Stored records:
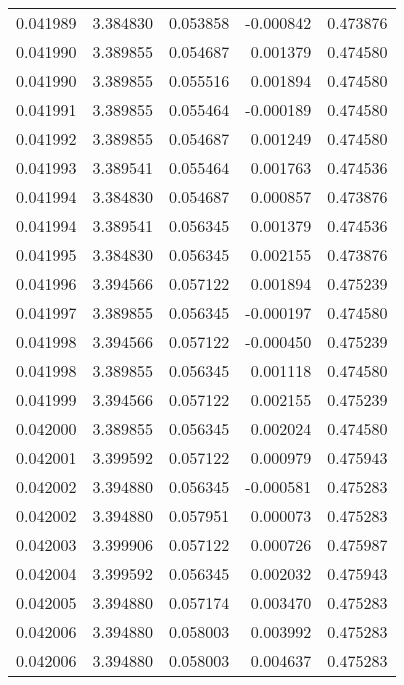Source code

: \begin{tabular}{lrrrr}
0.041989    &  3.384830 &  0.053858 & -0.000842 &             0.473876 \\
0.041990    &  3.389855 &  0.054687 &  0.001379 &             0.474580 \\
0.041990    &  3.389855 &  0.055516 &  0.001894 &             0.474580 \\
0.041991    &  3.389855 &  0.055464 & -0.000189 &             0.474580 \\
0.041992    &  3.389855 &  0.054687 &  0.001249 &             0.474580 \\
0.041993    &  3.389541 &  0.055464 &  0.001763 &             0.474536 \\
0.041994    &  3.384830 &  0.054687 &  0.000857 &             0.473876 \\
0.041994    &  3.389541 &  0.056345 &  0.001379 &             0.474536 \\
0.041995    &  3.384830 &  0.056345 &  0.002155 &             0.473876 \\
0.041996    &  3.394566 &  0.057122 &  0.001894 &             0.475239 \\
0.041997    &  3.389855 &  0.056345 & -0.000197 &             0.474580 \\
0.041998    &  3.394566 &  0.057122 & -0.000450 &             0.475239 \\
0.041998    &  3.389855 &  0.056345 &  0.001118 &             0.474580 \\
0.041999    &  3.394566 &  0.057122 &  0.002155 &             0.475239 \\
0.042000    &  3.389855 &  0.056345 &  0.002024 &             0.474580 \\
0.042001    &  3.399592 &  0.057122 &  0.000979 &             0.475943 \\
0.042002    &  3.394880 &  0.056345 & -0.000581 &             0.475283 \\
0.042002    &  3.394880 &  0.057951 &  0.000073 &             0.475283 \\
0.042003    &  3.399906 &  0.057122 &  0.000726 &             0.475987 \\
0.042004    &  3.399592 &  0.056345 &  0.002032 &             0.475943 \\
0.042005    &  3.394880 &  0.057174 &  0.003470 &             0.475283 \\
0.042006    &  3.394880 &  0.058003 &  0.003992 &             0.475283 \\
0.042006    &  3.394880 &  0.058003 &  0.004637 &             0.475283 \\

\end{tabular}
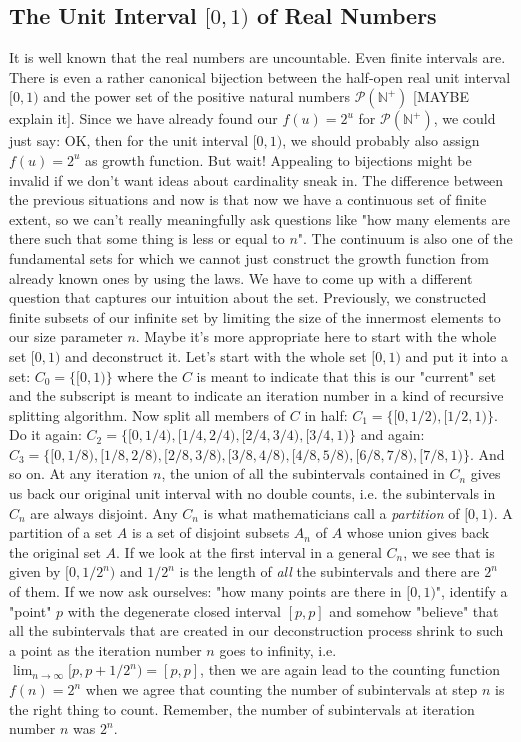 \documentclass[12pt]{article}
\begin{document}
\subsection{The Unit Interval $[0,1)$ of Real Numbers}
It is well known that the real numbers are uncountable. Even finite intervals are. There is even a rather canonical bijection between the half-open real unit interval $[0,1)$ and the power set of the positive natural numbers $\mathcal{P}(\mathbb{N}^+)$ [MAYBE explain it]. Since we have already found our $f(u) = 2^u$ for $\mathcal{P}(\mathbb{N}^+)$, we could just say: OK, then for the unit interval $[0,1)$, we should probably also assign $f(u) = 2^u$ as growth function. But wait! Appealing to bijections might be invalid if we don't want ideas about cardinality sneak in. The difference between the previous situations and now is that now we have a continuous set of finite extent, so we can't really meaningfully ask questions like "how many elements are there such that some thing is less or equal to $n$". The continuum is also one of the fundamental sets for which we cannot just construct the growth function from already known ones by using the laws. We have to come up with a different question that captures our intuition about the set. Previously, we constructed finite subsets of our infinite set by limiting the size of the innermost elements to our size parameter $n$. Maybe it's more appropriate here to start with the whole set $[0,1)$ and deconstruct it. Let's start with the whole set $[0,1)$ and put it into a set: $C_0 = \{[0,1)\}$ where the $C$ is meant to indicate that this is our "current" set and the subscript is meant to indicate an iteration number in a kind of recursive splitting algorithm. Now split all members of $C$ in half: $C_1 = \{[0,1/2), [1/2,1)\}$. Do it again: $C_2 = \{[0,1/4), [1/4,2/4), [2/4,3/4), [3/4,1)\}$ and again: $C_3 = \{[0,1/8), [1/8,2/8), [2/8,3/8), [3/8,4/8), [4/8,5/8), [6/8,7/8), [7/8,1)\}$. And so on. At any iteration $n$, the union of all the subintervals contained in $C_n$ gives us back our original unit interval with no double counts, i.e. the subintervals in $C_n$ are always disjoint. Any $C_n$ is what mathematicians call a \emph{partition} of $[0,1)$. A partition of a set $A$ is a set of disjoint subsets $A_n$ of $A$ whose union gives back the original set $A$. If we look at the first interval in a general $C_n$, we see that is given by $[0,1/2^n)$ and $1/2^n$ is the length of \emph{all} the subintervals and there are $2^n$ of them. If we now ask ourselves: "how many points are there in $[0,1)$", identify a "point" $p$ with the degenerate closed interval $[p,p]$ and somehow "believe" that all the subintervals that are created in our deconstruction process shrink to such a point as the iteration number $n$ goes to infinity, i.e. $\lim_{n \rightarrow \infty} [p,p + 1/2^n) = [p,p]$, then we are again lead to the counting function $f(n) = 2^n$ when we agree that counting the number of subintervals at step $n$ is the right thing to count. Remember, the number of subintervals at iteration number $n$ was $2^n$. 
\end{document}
* * *
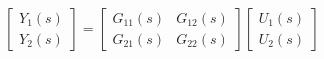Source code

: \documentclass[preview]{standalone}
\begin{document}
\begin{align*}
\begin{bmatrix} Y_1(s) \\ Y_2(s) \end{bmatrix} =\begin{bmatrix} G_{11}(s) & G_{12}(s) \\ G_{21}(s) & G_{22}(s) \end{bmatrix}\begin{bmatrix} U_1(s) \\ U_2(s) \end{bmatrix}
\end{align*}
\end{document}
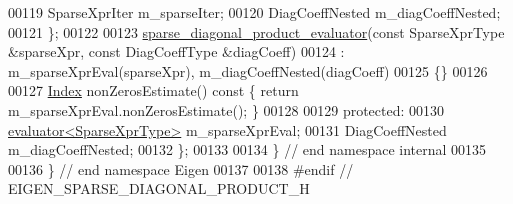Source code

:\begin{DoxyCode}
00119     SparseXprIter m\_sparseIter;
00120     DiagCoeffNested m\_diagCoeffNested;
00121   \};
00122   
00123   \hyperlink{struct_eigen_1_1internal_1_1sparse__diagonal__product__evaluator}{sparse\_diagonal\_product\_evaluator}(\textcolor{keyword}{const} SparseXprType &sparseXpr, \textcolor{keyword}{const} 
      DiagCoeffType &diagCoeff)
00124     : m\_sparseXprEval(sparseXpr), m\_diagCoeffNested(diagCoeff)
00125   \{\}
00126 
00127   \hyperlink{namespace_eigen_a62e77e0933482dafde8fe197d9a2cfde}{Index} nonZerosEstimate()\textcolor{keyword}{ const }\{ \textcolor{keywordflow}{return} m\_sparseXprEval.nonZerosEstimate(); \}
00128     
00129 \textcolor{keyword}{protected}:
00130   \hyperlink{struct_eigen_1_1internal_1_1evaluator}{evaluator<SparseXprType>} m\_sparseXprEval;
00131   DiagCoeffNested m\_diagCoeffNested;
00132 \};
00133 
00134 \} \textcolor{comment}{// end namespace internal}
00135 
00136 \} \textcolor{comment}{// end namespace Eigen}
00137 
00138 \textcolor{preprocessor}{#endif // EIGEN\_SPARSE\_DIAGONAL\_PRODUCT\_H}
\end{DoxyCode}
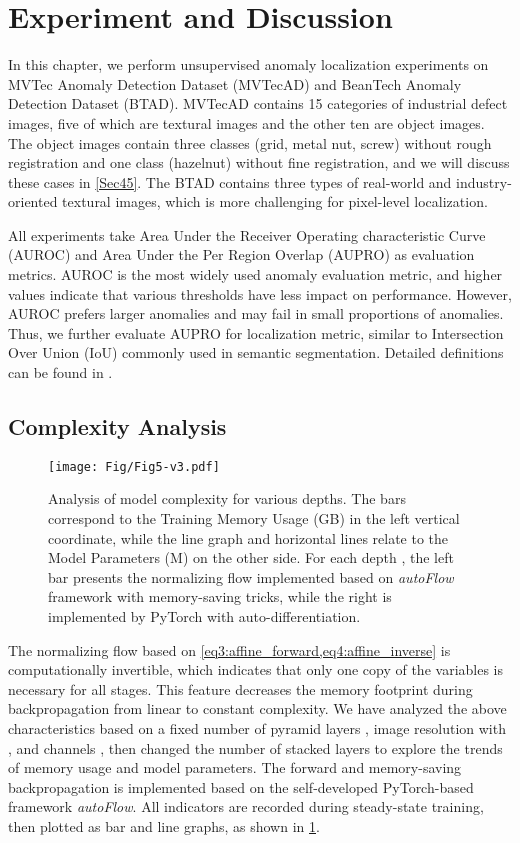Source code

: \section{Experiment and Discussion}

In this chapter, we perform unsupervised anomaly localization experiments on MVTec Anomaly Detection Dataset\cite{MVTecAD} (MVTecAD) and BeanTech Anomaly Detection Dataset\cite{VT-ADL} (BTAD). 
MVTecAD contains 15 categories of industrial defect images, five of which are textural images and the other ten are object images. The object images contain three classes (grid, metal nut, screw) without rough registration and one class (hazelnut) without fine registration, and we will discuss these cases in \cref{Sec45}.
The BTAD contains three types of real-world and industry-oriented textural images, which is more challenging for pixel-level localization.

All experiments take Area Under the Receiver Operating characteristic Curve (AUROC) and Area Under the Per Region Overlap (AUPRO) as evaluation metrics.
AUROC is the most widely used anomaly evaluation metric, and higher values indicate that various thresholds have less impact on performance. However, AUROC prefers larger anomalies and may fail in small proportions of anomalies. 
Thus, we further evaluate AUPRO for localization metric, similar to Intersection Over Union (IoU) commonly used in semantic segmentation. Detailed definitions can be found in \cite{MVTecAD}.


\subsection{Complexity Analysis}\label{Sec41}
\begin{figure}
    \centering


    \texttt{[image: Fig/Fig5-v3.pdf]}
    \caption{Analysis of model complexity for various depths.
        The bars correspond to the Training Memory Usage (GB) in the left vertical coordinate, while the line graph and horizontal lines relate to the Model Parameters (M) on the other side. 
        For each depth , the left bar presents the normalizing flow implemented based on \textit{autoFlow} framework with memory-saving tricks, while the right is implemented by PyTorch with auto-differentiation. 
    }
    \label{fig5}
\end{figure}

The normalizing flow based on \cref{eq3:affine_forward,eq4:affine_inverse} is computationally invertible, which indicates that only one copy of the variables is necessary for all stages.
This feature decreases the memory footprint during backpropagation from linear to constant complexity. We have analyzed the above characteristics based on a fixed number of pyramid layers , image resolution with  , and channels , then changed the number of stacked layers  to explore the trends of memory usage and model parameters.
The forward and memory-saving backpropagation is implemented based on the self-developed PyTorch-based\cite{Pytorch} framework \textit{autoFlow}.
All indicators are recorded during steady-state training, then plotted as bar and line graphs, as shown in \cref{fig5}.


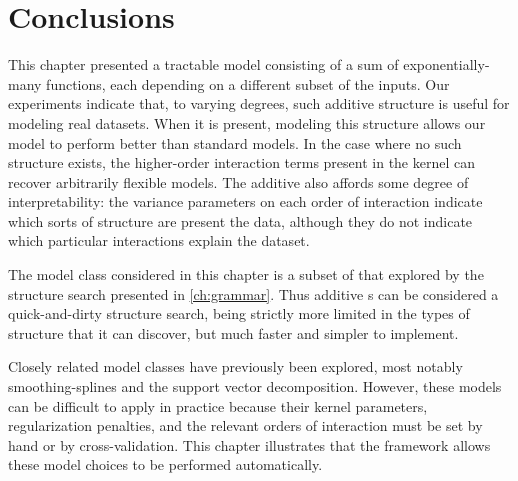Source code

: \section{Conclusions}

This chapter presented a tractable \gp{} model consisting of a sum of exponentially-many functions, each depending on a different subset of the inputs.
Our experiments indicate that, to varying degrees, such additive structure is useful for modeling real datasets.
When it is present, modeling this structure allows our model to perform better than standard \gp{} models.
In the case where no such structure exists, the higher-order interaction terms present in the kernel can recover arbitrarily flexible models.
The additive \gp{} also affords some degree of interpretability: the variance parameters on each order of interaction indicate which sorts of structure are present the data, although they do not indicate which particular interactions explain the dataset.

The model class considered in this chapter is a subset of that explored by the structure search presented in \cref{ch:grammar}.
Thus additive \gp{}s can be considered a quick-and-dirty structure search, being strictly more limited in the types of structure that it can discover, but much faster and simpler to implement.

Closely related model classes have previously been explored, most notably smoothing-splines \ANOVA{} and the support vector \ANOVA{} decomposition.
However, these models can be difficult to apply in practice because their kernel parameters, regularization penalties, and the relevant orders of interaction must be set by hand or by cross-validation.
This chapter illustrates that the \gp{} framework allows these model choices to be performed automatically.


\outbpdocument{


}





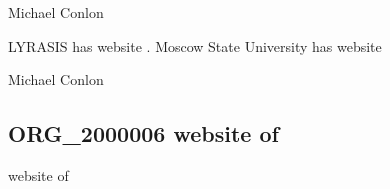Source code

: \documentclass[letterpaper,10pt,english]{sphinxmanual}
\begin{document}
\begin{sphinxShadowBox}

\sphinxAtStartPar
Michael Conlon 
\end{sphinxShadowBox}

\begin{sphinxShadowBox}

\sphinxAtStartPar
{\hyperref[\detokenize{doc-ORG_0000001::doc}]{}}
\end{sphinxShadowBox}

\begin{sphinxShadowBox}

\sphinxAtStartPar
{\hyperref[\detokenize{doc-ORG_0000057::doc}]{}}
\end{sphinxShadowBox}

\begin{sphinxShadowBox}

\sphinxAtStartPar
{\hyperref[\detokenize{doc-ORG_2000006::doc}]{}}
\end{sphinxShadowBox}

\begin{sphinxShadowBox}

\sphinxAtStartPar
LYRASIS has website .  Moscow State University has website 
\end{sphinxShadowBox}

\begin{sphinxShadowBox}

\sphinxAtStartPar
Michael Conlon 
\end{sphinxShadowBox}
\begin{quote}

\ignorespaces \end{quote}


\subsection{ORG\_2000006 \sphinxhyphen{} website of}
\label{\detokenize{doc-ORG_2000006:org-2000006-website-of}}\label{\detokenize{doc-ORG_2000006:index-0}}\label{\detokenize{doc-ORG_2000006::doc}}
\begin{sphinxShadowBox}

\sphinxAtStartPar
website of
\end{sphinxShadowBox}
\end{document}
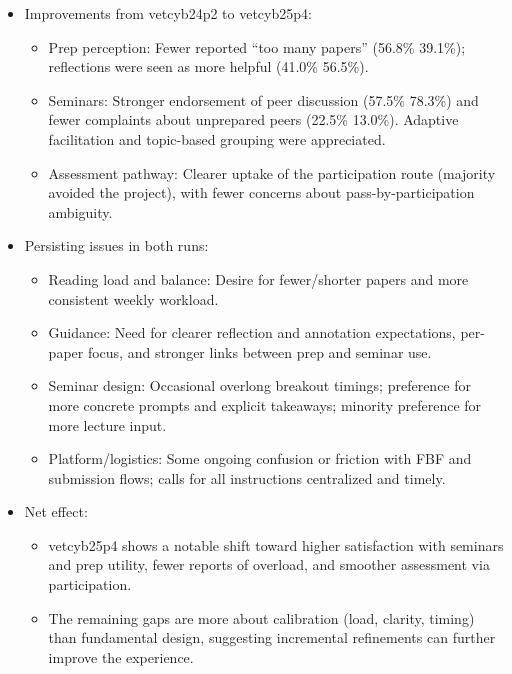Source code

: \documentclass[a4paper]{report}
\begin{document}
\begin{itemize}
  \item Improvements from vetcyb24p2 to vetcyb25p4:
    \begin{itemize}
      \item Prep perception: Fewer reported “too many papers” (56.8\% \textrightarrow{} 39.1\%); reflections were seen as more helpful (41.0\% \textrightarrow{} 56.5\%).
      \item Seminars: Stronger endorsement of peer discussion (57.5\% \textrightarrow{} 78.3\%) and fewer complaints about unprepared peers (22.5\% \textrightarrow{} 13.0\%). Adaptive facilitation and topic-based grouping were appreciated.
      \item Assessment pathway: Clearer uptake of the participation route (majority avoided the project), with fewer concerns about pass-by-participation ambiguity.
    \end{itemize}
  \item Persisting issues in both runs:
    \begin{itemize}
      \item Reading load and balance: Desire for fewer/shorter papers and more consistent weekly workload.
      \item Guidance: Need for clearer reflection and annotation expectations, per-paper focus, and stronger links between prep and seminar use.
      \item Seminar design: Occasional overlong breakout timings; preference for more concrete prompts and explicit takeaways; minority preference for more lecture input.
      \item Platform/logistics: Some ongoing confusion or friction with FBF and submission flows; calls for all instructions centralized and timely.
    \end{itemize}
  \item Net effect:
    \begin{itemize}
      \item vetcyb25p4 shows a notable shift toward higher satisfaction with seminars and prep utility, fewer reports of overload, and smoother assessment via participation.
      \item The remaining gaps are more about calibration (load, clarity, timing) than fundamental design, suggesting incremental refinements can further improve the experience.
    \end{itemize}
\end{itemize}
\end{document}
* * *
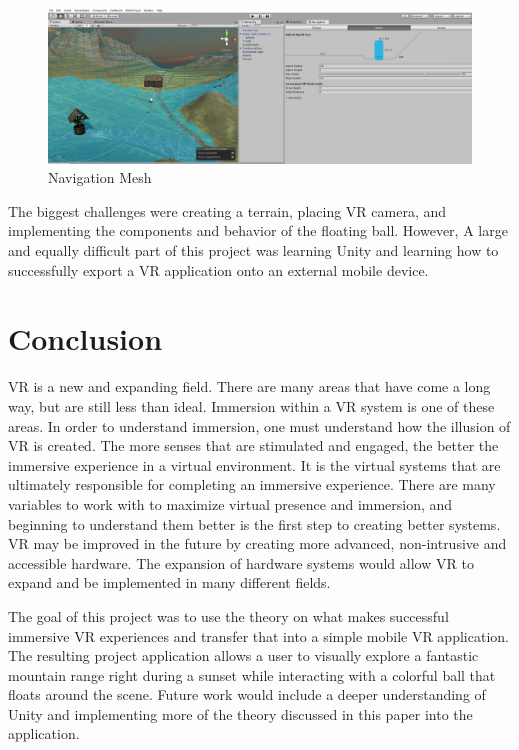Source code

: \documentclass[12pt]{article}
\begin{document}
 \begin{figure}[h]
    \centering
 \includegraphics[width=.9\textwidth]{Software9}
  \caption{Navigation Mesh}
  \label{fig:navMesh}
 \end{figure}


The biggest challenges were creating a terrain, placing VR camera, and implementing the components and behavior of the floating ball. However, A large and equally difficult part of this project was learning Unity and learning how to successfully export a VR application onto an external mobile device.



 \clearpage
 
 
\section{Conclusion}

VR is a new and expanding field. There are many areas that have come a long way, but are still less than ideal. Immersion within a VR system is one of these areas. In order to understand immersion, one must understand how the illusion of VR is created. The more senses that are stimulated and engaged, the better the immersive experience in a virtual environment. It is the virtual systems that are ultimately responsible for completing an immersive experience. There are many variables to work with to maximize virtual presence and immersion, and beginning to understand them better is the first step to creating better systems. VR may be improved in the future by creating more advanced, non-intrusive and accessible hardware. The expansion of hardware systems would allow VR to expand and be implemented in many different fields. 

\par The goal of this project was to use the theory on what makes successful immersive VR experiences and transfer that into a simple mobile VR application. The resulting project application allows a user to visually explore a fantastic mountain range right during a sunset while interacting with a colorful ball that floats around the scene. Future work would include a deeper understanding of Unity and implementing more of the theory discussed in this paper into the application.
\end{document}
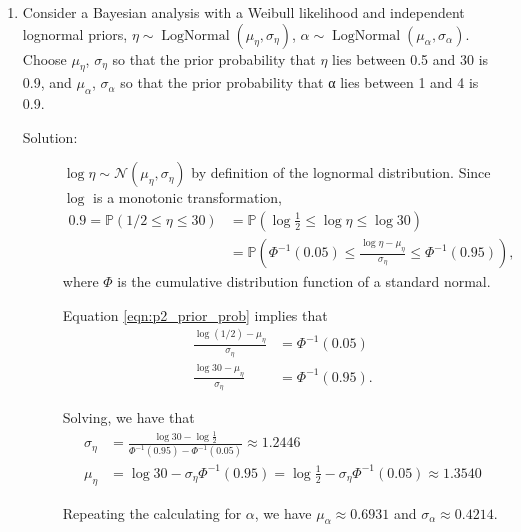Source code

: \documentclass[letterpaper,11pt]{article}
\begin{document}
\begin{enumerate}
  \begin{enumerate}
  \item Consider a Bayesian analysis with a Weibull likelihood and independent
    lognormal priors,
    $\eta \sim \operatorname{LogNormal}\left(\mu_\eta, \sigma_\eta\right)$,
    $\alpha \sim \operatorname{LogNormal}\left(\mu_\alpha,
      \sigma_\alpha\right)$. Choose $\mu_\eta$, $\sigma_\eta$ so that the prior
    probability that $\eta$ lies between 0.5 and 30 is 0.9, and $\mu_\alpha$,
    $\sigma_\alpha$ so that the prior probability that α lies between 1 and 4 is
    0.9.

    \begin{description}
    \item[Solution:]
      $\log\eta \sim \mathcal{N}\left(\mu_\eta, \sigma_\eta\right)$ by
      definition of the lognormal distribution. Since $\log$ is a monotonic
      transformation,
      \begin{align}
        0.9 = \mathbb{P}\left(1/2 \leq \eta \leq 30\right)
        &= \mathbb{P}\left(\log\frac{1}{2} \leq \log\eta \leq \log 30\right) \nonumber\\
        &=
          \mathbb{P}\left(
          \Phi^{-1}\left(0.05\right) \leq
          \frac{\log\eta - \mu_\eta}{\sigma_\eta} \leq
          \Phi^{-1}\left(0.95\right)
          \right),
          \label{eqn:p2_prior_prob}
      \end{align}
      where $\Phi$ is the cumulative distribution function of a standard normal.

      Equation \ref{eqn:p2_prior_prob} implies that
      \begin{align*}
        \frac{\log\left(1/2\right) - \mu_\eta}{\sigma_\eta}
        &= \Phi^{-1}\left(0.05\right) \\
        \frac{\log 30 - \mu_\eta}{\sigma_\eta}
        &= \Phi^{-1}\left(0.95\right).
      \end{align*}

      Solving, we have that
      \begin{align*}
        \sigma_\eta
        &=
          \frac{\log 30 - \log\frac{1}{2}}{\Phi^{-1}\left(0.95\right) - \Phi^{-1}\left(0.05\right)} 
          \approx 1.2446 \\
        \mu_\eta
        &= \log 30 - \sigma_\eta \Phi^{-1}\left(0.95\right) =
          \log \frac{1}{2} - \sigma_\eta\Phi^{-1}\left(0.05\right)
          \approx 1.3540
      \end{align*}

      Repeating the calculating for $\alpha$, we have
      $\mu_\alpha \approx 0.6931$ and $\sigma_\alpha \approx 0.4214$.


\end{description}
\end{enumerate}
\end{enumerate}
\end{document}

• Exercise requirements
List every line above that holds the word "presented".

• Exercise result
This chapter presented a tractable \gp{} model consisting of a sum of exponentially-many functions, each depending on a different subset of the inputs.
The model class considered in this chapter is a subset of that explored by the structure search presented in \cref{ch:grammar}.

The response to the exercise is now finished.